Kim Kwon Ph. D. associate dean for Bioinformatics Academic Development Education at the Johns Hopkins Kimmel Cancer Center first proposed the new techniques on behalf of his own research group at the end of 2019. The group responded with a submission of the promising findings and a thesis review paper. Kim and a team of researchers then decided to publish the research in the Proceedings of the National Academy of Sciences.
In the new study the researchers built and evaluated a suite of new alternative genomic tumor detection tests and methods to detect three types of more common cancers-small cell villous ovarian and colon cancer-as well as initial screening tests to identify patients who were at high risk of developing alternate tumors and to find patients who were more likely to be diagnosed with metastatic cancer.

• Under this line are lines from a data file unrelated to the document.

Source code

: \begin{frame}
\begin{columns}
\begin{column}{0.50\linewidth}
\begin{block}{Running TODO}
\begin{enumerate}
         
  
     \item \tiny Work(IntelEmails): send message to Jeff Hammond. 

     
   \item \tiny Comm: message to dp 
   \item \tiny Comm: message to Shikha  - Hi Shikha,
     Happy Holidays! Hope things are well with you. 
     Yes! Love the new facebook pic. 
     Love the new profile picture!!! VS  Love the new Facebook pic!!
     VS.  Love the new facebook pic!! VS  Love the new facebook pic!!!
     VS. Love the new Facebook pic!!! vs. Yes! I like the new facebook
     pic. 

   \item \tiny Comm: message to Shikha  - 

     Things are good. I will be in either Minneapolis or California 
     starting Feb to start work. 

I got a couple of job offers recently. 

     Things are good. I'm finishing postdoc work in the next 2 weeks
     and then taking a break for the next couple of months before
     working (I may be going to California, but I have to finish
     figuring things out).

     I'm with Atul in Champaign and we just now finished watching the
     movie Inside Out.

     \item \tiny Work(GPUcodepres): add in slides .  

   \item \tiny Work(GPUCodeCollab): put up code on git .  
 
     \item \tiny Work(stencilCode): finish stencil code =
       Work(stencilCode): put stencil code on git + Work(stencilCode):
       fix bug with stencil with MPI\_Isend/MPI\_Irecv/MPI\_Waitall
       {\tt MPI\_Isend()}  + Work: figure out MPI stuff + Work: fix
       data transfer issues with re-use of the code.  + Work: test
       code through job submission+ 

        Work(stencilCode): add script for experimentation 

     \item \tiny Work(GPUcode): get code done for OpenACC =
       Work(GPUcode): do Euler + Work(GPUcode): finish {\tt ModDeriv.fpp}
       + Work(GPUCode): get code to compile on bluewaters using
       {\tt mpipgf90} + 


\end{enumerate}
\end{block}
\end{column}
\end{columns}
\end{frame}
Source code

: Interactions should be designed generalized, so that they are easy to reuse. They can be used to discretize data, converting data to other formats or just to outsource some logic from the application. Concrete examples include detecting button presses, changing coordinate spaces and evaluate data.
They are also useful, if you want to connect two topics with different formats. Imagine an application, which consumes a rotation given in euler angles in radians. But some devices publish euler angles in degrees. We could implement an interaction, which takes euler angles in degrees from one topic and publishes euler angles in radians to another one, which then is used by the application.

The researchers enrolled 106 healthy people into the study. They previously had conducted genome sequencing experiments on patients with cancers of the ovaries and kidneys which was performed at Johns Hopkins and Kims team demonstrated a new molecular assessment method for the protein expression of a cancer gene called miR8-4-3p in humans. They then evaluated the effectiveness of the diagnostic tests against recurrent cancers and colorectal cancer.
Kim and his lab staff estimated that such tests could be developed to quickly identify cancer in individuals considered high-risk by current screening methods or through experimental screening research. However they concluded that these tests would not be effective in large enough numbers of cancer cases to perform personalized cancer screening. Kim said this validated his view that genome sequencing is one important tool in diagnosing individuals at high risk and indicating that approaches to detection in the genome should be integrated into cancer care.
The research team also assessed the feasibility of using cancer gene testing to help manage other types of cancers such as head and neck cancer or testicular cancer. In this Kim said that gene testing would require many more genomic sequences and should be used in combination with a high number of cancer specific tests.
The scientists also compared gene test results in 160 patients with 9 that failed and 20 with a high number of approaches that rejected the tests.
Surprisingly the high number of tests that failed indicated that therapeutic approaches were more diffusive and involved more blood blood phase and molecular and targeted production assays at a time when it is difficult to achieve successful interference in patients with different types of cancer. Specifically the combined analysis led to even more aggressive metastatic cancer of the head and lymph nodes 50 and 33 respectively.